### Task material
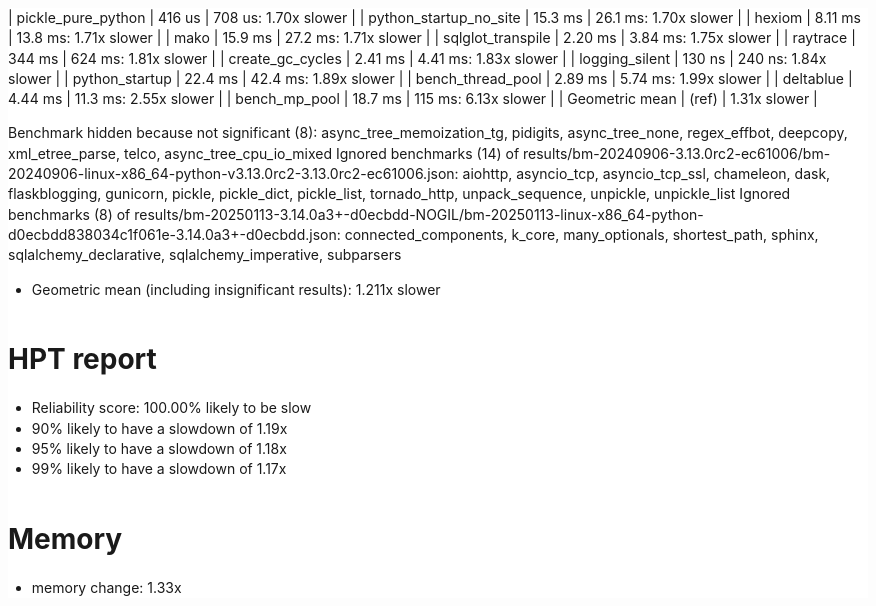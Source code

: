 | pickle_pure_python         | 416 us                                                       | 708 us: 1.70x slower                                                   |
| python_startup_no_site     | 15.3 ms                                                      | 26.1 ms: 1.70x slower                                                  |
| hexiom                     | 8.11 ms                                                      | 13.8 ms: 1.71x slower                                                  |
| mako                       | 15.9 ms                                                      | 27.2 ms: 1.71x slower                                                  |
| sqlglot_transpile          | 2.20 ms                                                      | 3.84 ms: 1.75x slower                                                  |
| raytrace                   | 344 ms                                                       | 624 ms: 1.81x slower                                                   |
| create_gc_cycles           | 2.41 ms                                                      | 4.41 ms: 1.83x slower                                                  |
| logging_silent             | 130 ns                                                       | 240 ns: 1.84x slower                                                   |
| python_startup             | 22.4 ms                                                      | 42.4 ms: 1.89x slower                                                  |
| bench_thread_pool          | 2.89 ms                                                      | 5.74 ms: 1.99x slower                                                  |
| deltablue                  | 4.44 ms                                                      | 11.3 ms: 2.55x slower                                                  |
| bench_mp_pool              | 18.7 ms                                                      | 115 ms: 6.13x slower                                                   |
| Geometric mean             | (ref)                                                        | 1.31x slower                                                           |

Benchmark hidden because not significant (8): async_tree_memoization_tg, pidigits, async_tree_none, regex_effbot, deepcopy, xml_etree_parse, telco, async_tree_cpu_io_mixed
Ignored benchmarks (14) of results/bm-20240906-3.13.0rc2-ec61006/bm-20240906-linux-x86_64-python-v3.13.0rc2-3.13.0rc2-ec61006.json: aiohttp, asyncio_tcp, asyncio_tcp_ssl, chameleon, dask, flaskblogging, gunicorn, pickle, pickle_dict, pickle_list, tornado_http, unpack_sequence, unpickle, unpickle_list
Ignored benchmarks (8) of results/bm-20250113-3.14.0a3+-d0ecbdd-NOGIL/bm-20250113-linux-x86_64-python-d0ecbdd838034c1f061e-3.14.0a3+-d0ecbdd.json: connected_components, k_core, many_optionals, shortest_path, sphinx, sqlalchemy_declarative, sqlalchemy_imperative, subparsers

- Geometric mean (including insignificant results): 1.211x slower

# HPT report

- Reliability score: 100.00% likely to be slow
- 90% likely to have a slowdown of 1.19x
- 95% likely to have a slowdown of 1.18x
- 99% likely to have a slowdown of 1.17x

# Memory
- memory change: 1.33x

### Work to be completed
Take from the material every line that holds "have".

### Solution for this task
- 90% likely to have a slowdown of 1.19x
- 95% likely to have a slowdown of 1.18x
- 99% likely to have a slowdown of 1.17x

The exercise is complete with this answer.